- **ENTRIES SUPPLIED**
----------
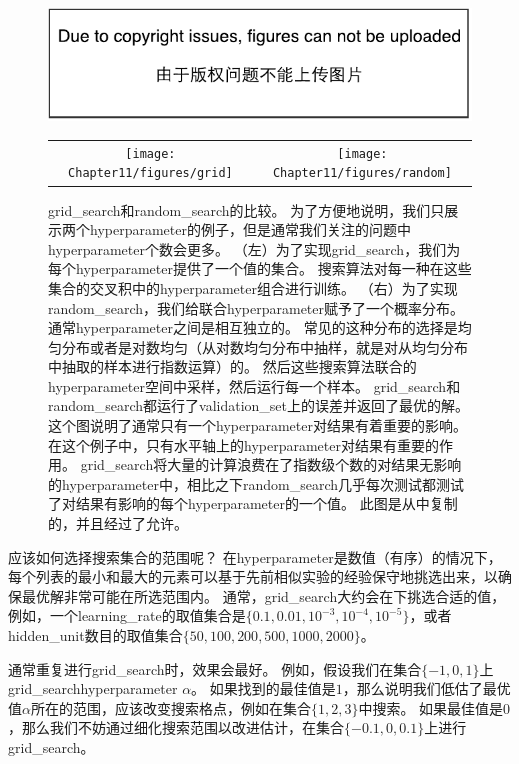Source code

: \begin{figure}[!htb]
\ifOpenSource
\centerline{\includegraphics{figure.pdf}}
\else
\begin{tabular}{cc}
\texttt{[image: Chapter11/figures/grid]} &
\texttt{[image: Chapter11/figures/random]}
\end{tabular}
\fi
\caption{\gls{grid_search}和\gls{random_search}的比较。
为了方便地说明，我们只展示两个\gls{hyperparameter}的例子，但是通常我们关注的问题中\gls{hyperparameter}个数会更多。
（左）为了实现\gls{grid_search}，我们为每个\gls{hyperparameter}提供了一个值的集合。
搜索算法对每一种在这些集合的交叉积中的\gls{hyperparameter}组合进行训练。
（右）为了实现\gls{random_search}，我们给联合\gls{hyperparameter}赋予了一个概率分布。
通常\gls{hyperparameter}之间是相互独立的。
常见的这种分布的选择是均匀分布或者是对数均匀（从对数均匀分布中抽样，就是对从均匀分布中抽取的样本进行指数运算）的。
然后这些搜索算法联合的\gls{hyperparameter}空间中采样，然后运行每一个样本。
\gls{grid_search}和\gls{random_search}都运行了\gls{validation_set}上的误差并返回了最优的解。
这个图说明了通常只有一个\gls{hyperparameter}对结果有着重要的影响。
在这个例子中，只有水平轴上的\gls{hyperparameter}对结果有重要的作用。
\gls{grid_search}将大量的计算浪费在了指数级个数的对结果无影响的\gls{hyperparameter}中，相比之下\gls{random_search}几乎每次测试都测试了对结果有影响的每个\gls{hyperparameter}的一个值。
此图是从\citet{Bergstra+Bengio-LW2011}中复制的，并且经过了允许。}
\label{fig:chap11_grid_vs_random}
\end{figure}


应该如何选择搜索集合的范围呢？
在\gls{hyperparameter}是数值（有序）的情况下，每个列表的最小和最大的元素可以基于先前相似实验的经验保守地挑选出来，以确保最优解非常可能在所选范围内。
通常，\gls{grid_search}大约会在下挑选合适的值，例如，一个\gls{learning_rate}的取值集合是$\{0.1,0.01,10^{-3},10^{-4},10^{-5}\}$，或者\gls{hidden_unit}数目的取值集合$\{50,100,200,500,1000,2000\}$。


通常重复进行\gls{grid_search}时，效果会最好。
例如，假设我们在集合$\{-1,0,1\}$上\gls{grid_search}\gls{hyperparameter} $\alpha$。
如果找到的最佳值是$1$，那么说明我们低估了最优值$\alpha$所在的范围，应该改变搜索格点，例如在集合$\{1,2,3\}$中搜索。
如果最佳值是$0$，那么我们不妨通过细化搜索范围以改进估计，在集合$\{-0.1,0,0.1\}$上进行\gls{grid_search}。


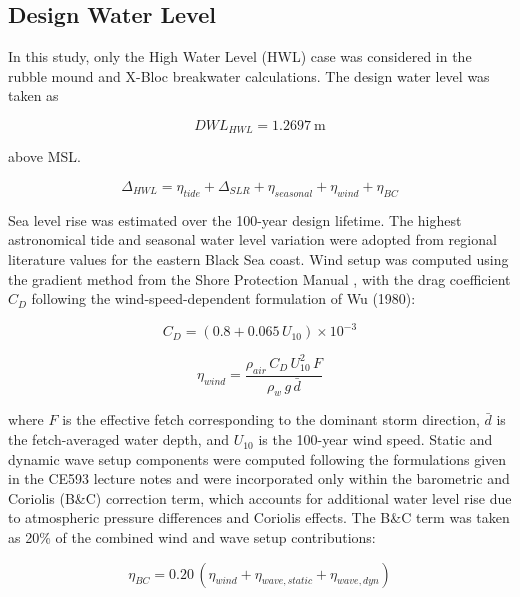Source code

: \documentclass[a4paper, 11pt]{article}
\begin{document}
\subsection{Design Water Level}
\label{sec:dwl}

\hspace*{0.5cm} In this study, only the High Water Level (HWL) case was considered in the rubble mound and X-Bloc breakwater calculations. The design water level was taken as

\begin{equation}
    DWL_{HWL}=1.2697~\mathrm{m}
\end{equation}

above MSL.

\begin{equation}
    \Delta_{HWL} = \eta_{tide} + \Delta_{SLR} + \eta_{seasonal} 
    + \eta_{wind} + \eta_{BC}
\end{equation}

Sea level rise was estimated over the 100-year design lifetime. The highest astronomical tide and seasonal water level variation were adopted from regional literature values for the eastern Black Sea coast. Wind setup was computed using the 
gradient method from the Shore Protection Manual \cite{SPM1984}, 
with the drag coefficient $C_D$ following the wind-speed-dependent 
formulation of Wu (1980):

\begin{equation}
    C_D = (0.8 + 0.065\,U_{10}) \times 10^{-3}
\end{equation}

\begin{equation}
    \eta_{wind} = \frac{\rho_{air}\,C_D\,U_{10}^2\,F}
    {\rho_w\,g\,\bar{d}}
\end{equation}

where $F$ is the effective fetch corresponding to the dominant storm 
direction, $\bar{d}$ is the fetch-averaged water depth, and $U_{10}$ 
is the 100-year wind speed. Static and dynamic wave setup components were computed following the formulations given in the CE593 lecture notes \cite{CE593} and were incorporated only within the barometric and Coriolis 
(B\&C) correction term, which accounts for additional water level 
rise due to atmospheric pressure differences and Coriolis effects. 
The B\&C term was taken as 20\% of the combined wind and wave 
setup contributions:

\begin{equation}
    \eta_{BC} = 0.20\,(\eta_{wind} + \eta_{wave,static} + \eta_{wave,dyn})
\end{equation}
\end{document}
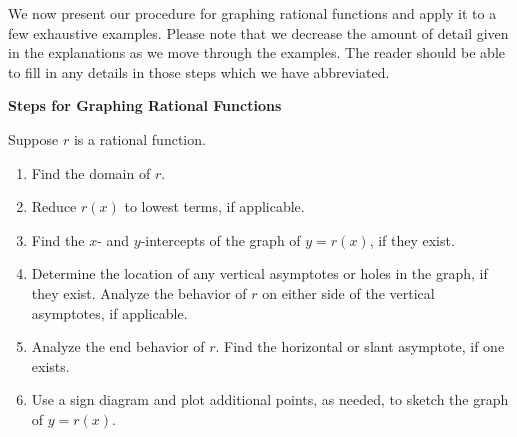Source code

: \medskip 

We now present our procedure for graphing rational functions and apply it to a few exhaustive examples.  Please note that we decrease the amount of detail given in the explanations as we move through the examples.  The reader should be able to fill in any details in those steps which we have abbreviated.

\medskip

\colorbox{ResultColor}{\bbm

\centerline{\textbf{Steps for Graphing Rational Functions}}

\medskip

\hspace{.17in} Suppose $r$ is a rational function. 

\begin{enumerate}

\item  Find the domain of $r$.

\item  Reduce $r(x)$ to lowest terms, if applicable.

\item  Find the $x$- and $y$-intercepts of the graph of $y=r(x)$, if they exist.

\item  Determine the location of any vertical asymptotes or holes in the graph, if they exist.  Analyze the behavior of $r$ on either side of the vertical asymptotes, if applicable.

\item  Analyze the end behavior of $r$.  Find the horizontal or slant asymptote, if one exists.

\item  Use a sign diagram and plot additional points, as needed, to sketch the graph of $y=r(x)$.

\end{enumerate}

\ebm}

\bigskip

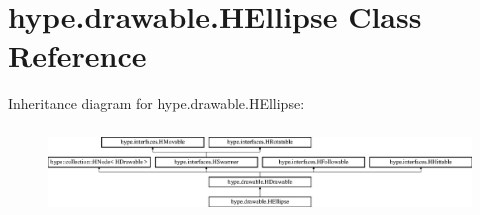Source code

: \hypertarget{classhype_1_1drawable_1_1_h_ellipse}{\section{hype.\-drawable.\-H\-Ellipse Class Reference}
\label{classhype_1_1drawable_1_1_h_ellipse}
}
Inheritance diagram for hype.\-drawable.\-H\-Ellipse\-:\begin{figure}[H]
\begin{center}
\leavevmode
\includegraphics[height=2.333333cm]{classhype_1_1drawable_1_1_h_ellipse}
\end{center}
\end{figure}

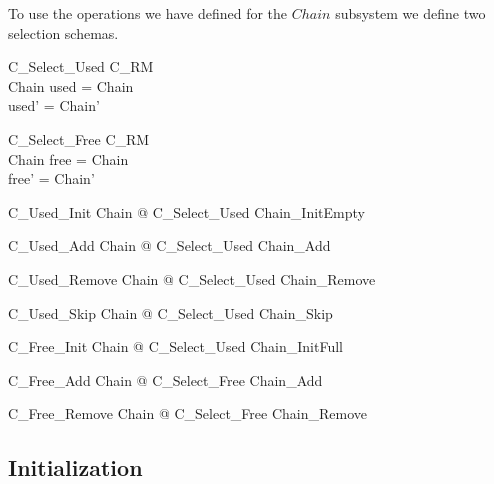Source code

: \documentclass{article}
\begin{document}
To use the operations we have defined for the $Chain$ subsystem we define
two selection schemas.

\begin{schema}{C\_Select\_Used}
	\Delta C\_RM \\
	\Delta Chain 
\where
	used = \theta Chain \\
	used' = \theta Chain' \\
\end{schema}

\begin{schema}{C\_Select\_Free}
	\Delta C\_RM \\
	\Delta Chain 
\where
	free = \theta Chain \\
	free' = \theta Chain'
\end{schema}
	
\begin{zed}
	C\_Used\_Init  \exists \Delta Chain @ C\_Select\_Used \land Chain\_InitEmpty
\end{zed}

\begin{zed}
	C\_Used\_Add  \exists \Delta Chain @ C\_Select\_Used \land Chain\_Add
\end{zed}

\begin{zed}
	C\_Used\_Remove  \exists \Delta Chain @ C\_Select\_Used \land Chain\_Remove
\end{zed}

\begin{zed}
	C\_Used\_Skip  \exists \Delta Chain @ C\_Select\_Used \land Chain\_Skip
\end{zed}

\begin{zed}
	C\_Free\_Init  \exists \Delta Chain @ C\_Select\_Used \land Chain\_InitFull
\end{zed}

\begin{zed}
	C\_Free\_Add  \exists \Delta Chain @ C\_Select\_Free \land Chain\_Add
\end{zed}

\begin{zed}
	C\_Free\_Remove  \exists \Delta Chain @ C\_Select\_Free \land Chain\_Remove
\end{zed}

\subsection{Initialization}
\end{document}
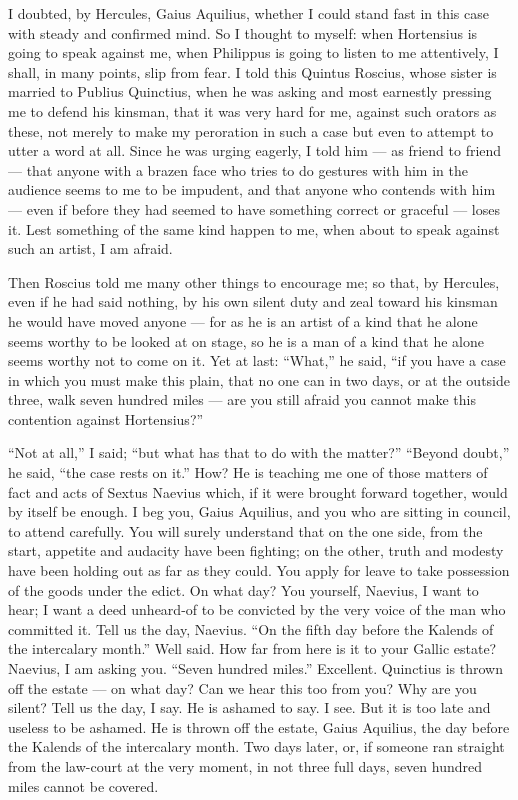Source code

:  I doubted, by Hercules, Gaius Aquilius, whether I could stand fast in this case with steady and confirmed mind. So I thought to myself: when Hortensius is going to speak against me, when Philippus is going to listen to me attentively, I shall, in many points, slip from fear. I told this Quintus Roscius, whose sister is married to Publius Quinctius, when he was asking and most earnestly pressing me to defend his kinsman, that it was very hard for me, against such orators as these, not merely to make my peroration in such a case but even to attempt to utter a word at all. Since he was urging eagerly, I told him --- as friend to friend --- that anyone with a brazen face who tries to do gestures with him in the audience seems to me to be impudent, and that anyone who contends with him --- even if before they had seemed to have something correct or graceful --- loses it. Lest something of the same kind happen to me, when about to speak against such an artist, I am afraid.

 Then Roscius told me many other things to encourage me; so that, by Hercules, even if he had said nothing, by his own silent duty and zeal toward his kinsman he would have moved anyone --- for as he is an artist of a kind that he alone seems worthy to be looked at on stage, so he is a man of a kind that he alone seems worthy not to come on it. Yet at last: ``What,'' he said, ``if you have a case in which you must make this plain, that no one can in two days, or at the outside three, walk seven hundred miles --- are you still afraid you cannot make this contention against Hortensius?''

 ``Not at all,'' I said; ``but what has that to do with the matter?'' ``Beyond doubt,'' he said, ``the case rests on it.'' How? He is teaching me one of those matters of fact and acts of Sextus Naevius which, if it were brought forward together, would by itself be enough. I beg you, Gaius Aquilius, and you who are sitting in council, to attend carefully. You will surely understand that on the one side, from the start, appetite and audacity have been fighting; on the other, truth and modesty have been holding out as far as they could. You apply for leave to take possession of the goods under the edict. On what day? You yourself, Naevius, I want to hear; I want a deed unheard-of to be convicted by the very voice of the man who committed it. Tell us the day, Naevius. ``On the fifth day before the Kalends of the intercalary month.'' Well said. How far from here is it to your Gallic estate? Naevius, I am asking you. ``Seven hundred miles.'' Excellent. Quinctius is thrown off the estate --- on what day? Can we hear this too from you? Why are you silent? Tell us the day, I say. He is ashamed to say. I see. But it is too late and useless to be ashamed. He is thrown off the estate, Gaius Aquilius, the day before the Kalends of the intercalary month. Two days later, or, if someone ran straight from the law-court at the very moment, in not three full days, seven hundred miles cannot be covered.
----------
- **YOUR GOAL**
Which lines of the listing include the string "speed"? Pull them out.

- **TASK RESULT**
with the drag coefficient $C_D$ following the wind-speed-dependent 
is the 100-year wind speed. Static and dynamic wave setup components were computed following the formulations given in the CE593 lecture notes \cite{CE593} and were incorporated only within the barometric and Coriolis 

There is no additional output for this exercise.